◆ MATERIAL PROVIDED ◆
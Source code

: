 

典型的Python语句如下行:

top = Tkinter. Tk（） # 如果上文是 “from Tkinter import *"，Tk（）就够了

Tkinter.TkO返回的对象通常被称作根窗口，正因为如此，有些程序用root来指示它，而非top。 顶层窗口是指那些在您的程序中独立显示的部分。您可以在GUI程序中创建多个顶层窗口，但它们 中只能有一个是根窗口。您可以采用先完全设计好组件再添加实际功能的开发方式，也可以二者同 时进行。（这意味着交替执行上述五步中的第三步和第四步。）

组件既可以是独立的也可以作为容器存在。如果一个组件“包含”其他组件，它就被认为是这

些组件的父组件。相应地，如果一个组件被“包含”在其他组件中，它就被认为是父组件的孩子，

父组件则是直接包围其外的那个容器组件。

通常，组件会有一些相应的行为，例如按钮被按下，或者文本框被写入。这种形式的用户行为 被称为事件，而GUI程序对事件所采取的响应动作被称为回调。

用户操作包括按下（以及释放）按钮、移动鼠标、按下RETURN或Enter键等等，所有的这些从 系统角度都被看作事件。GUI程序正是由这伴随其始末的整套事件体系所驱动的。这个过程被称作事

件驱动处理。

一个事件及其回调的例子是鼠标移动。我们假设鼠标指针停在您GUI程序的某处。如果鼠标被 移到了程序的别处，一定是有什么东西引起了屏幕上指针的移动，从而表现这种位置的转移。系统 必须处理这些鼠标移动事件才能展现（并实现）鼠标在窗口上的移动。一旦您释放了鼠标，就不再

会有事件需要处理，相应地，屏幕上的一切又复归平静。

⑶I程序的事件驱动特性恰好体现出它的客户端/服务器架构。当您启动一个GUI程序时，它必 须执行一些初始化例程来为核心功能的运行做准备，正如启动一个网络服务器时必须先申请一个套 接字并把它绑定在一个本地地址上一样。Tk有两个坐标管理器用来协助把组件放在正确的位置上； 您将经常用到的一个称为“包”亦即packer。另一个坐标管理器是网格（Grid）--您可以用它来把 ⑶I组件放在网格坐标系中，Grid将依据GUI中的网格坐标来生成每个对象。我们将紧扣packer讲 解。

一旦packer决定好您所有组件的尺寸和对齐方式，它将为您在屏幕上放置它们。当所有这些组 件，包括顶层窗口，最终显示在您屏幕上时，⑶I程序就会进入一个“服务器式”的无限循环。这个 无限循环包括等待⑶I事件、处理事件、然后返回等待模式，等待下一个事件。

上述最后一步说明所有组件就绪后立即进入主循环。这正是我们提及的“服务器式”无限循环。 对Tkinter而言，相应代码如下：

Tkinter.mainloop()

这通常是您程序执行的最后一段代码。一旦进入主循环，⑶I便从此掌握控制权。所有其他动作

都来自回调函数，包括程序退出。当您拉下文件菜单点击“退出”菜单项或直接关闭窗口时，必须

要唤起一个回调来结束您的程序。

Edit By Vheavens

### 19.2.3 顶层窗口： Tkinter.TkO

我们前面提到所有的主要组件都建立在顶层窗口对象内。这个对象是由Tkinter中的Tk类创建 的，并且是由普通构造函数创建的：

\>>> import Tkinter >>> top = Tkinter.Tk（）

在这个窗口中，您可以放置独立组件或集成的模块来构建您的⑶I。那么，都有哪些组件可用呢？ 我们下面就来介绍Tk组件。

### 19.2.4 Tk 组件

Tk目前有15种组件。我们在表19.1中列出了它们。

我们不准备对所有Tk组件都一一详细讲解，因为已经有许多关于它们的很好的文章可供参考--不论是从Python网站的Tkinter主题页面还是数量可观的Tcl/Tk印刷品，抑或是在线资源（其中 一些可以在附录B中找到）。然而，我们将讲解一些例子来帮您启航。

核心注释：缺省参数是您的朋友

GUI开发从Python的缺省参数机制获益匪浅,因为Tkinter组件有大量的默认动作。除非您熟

◆ WHAT NEEDS TO BE DONE ◆
Would you repeat all the material exactly as it is shown?

◆ ANSWER TO THE EXERCISE ◆
Source code

: 

典型的Python语句如下行:

top = Tkinter. Tk（） # 如果上文是 “from Tkinter import *"，Tk（）就够了

Tkinter.TkO返回的对象通常被称作根窗口，正因为如此，有些程序用root来指示它，而非top。 顶层窗口是指那些在您的程序中独立显示的部分。您可以在GUI程序中创建多个顶层窗口，但它们 中只能有一个是根窗口。您可以采用先完全设计好组件再添加实际功能的开发方式，也可以二者同 时进行。（这意味着交替执行上述五步中的第三步和第四步。）

组件既可以是独立的也可以作为容器存在。如果一个组件“包含”其他组件，它就被认为是这

些组件的父组件。相应地，如果一个组件被“包含”在其他组件中，它就被认为是父组件的孩子，

父组件则是直接包围其外的那个容器组件。

通常，组件会有一些相应的行为，例如按钮被按下，或者文本框被写入。这种形式的用户行为 被称为事件，而GUI程序对事件所采取的响应动作被称为回调。

用户操作包括按下（以及释放）按钮、移动鼠标、按下RETURN或Enter键等等，所有的这些从 系统角度都被看作事件。GUI程序正是由这伴随其始末的整套事件体系所驱动的。这个过程被称作事

件驱动处理。

一个事件及其回调的例子是鼠标移动。我们假设鼠标指针停在您GUI程序的某处。如果鼠标被 移到了程序的别处，一定是有什么东西引起了屏幕上指针的移动，从而表现这种位置的转移。系统 必须处理这些鼠标移动事件才能展现（并实现）鼠标在窗口上的移动。一旦您释放了鼠标，就不再

会有事件需要处理，相应地，屏幕上的一切又复归平静。

⑶I程序的事件驱动特性恰好体现出它的客户端/服务器架构。当您启动一个GUI程序时，它必 须执行一些初始化例程来为核心功能的运行做准备，正如启动一个网络服务器时必须先申请一个套 接字并把它绑定在一个本地地址上一样。Tk有两个坐标管理器用来协助把组件放在正确的位置上； 您将经常用到的一个称为“包”亦即packer。另一个坐标管理器是网格（Grid）--您可以用它来把 ⑶I组件放在网格坐标系中，Grid将依据GUI中的网格坐标来生成每个对象。我们将紧扣packer讲 解。

一旦packer决定好您所有组件的尺寸和对齐方式，它将为您在屏幕上放置它们。当所有这些组 件，包括顶层窗口，最终显示在您屏幕上时，⑶I程序就会进入一个“服务器式”的无限循环。这个 无限循环包括等待⑶I事件、处理事件、然后返回等待模式，等待下一个事件。

上述最后一步说明所有组件就绪后立即进入主循环。这正是我们提及的“服务器式”无限循环。 对Tkinter而言，相应代码如下：

Tkinter.mainloop()

这通常是您程序执行的最后一段代码。一旦进入主循环，⑶I便从此掌握控制权。所有其他动作

都来自回调函数，包括程序退出。当您拉下文件菜单点击“退出”菜单项或直接关闭窗口时，必须

要唤起一个回调来结束您的程序。

Edit By Vheavens

### 19.2.3 顶层窗口： Tkinter.TkO

我们前面提到所有的主要组件都建立在顶层窗口对象内。这个对象是由Tkinter中的Tk类创建 的，并且是由普通构造函数创建的：

\>>> import Tkinter >>> top = Tkinter.Tk（）

在这个窗口中，您可以放置独立组件或集成的模块来构建您的⑶I。那么，都有哪些组件可用呢？ 我们下面就来介绍Tk组件。

### 19.2.4 Tk 组件

Tk目前有15种组件。我们在表19.1中列出了它们。

我们不准备对所有Tk组件都一一详细讲解，因为已经有许多关于它们的很好的文章可供参考--不论是从Python网站的Tkinter主题页面还是数量可观的Tcl/Tk印刷品，抑或是在线资源（其中 一些可以在附录B中找到）。然而，我们将讲解一些例子来帮您启航。

核心注释：缺省参数是您的朋友

GUI开发从Python的缺省参数机制获益匪浅,因为Tkinter组件有大量的默认动作。除非您熟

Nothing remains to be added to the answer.